> PROVIDED DATA:
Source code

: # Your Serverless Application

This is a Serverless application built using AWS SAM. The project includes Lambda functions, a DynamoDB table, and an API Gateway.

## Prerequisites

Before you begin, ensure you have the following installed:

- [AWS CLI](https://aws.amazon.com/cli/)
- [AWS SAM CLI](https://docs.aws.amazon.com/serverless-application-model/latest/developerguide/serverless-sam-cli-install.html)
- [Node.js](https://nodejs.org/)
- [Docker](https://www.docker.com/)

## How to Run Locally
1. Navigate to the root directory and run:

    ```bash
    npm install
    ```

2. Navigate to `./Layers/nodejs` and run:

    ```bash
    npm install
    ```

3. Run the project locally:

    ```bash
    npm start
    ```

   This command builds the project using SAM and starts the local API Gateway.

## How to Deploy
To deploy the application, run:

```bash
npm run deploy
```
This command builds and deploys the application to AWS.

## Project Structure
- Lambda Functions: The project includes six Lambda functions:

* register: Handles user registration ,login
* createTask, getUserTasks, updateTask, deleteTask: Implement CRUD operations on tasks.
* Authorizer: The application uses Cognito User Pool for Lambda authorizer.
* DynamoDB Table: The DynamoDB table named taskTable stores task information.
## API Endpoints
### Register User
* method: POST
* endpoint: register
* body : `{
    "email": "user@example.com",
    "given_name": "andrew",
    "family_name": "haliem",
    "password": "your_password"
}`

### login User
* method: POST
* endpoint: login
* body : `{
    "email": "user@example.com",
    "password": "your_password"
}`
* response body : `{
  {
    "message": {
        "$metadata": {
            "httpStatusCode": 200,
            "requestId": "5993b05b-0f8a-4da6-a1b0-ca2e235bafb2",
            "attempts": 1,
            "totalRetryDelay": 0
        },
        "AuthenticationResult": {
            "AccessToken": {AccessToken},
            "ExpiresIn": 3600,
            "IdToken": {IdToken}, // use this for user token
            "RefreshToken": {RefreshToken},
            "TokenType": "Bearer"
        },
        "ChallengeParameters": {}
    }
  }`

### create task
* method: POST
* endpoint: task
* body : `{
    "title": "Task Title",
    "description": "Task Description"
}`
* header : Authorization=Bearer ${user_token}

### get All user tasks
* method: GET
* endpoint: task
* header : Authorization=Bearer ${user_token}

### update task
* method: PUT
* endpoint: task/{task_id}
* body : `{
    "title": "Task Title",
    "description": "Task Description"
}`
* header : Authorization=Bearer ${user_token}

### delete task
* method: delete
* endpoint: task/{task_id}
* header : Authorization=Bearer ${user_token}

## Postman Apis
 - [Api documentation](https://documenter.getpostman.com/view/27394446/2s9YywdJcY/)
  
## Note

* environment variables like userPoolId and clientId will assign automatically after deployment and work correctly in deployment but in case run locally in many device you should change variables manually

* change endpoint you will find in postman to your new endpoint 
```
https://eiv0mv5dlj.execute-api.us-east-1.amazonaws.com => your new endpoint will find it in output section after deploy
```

> EXERCISE BRIEF: Write out precisely the lines from the one holding "### Register User" through the end of the material, including both of those ends.

> SOLUTION TO THE PROBLEM:
### Register User
* method: POST
* endpoint: register
* body : `{
    "email": "user@example.com",
    "given_name": "andrew",
    "family_name": "haliem",
    "password": "your_password"
}`

### login User
* method: POST
* endpoint: login
* body : `{
    "email": "user@example.com",
    "password": "your_password"
}`
* response body : `{
  {
    "message": {
        "$metadata": {
            "httpStatusCode": 200,
            "requestId": "5993b05b-0f8a-4da6-a1b0-ca2e235bafb2",
            "attempts": 1,
            "totalRetryDelay": 0
        },
        "AuthenticationResult": {
            "AccessToken": {AccessToken},
            "ExpiresIn": 3600,
            "IdToken": {IdToken}, // use this for user token
            "RefreshToken": {RefreshToken},
            "TokenType": "Bearer"
        },
        "ChallengeParameters": {}
    }
  }`

### create task
* method: POST
* endpoint: task
* body : `{
    "title": "Task Title",
    "description": "Task Description"
}`
* header : Authorization=Bearer ${user_token}

### get All user tasks
* method: GET
* endpoint: task
* header : Authorization=Bearer ${user_token}

### update task
* method: PUT
* endpoint: task/{task_id}
* body : `{
    "title": "Task Title",
    "description": "Task Description"
}`
* header : Authorization=Bearer ${user_token}

### delete task
* method: delete
* endpoint: task/{task_id}
* header : Authorization=Bearer ${user_token}

## Postman Apis
 - [Api documentation](https://documenter.getpostman.com/view/27394446/2s9YywdJcY/)
  
## Note

* environment variables like userPoolId and clientId will assign automatically after deployment and work correctly in deployment but in case run locally in many device you should change variables manually

* change endpoint you will find in postman to your new endpoint 
```
https://eiv0mv5dlj.execute-api.us-east-1.amazonaws.com => your new endpoint will find it in output section after deploy
```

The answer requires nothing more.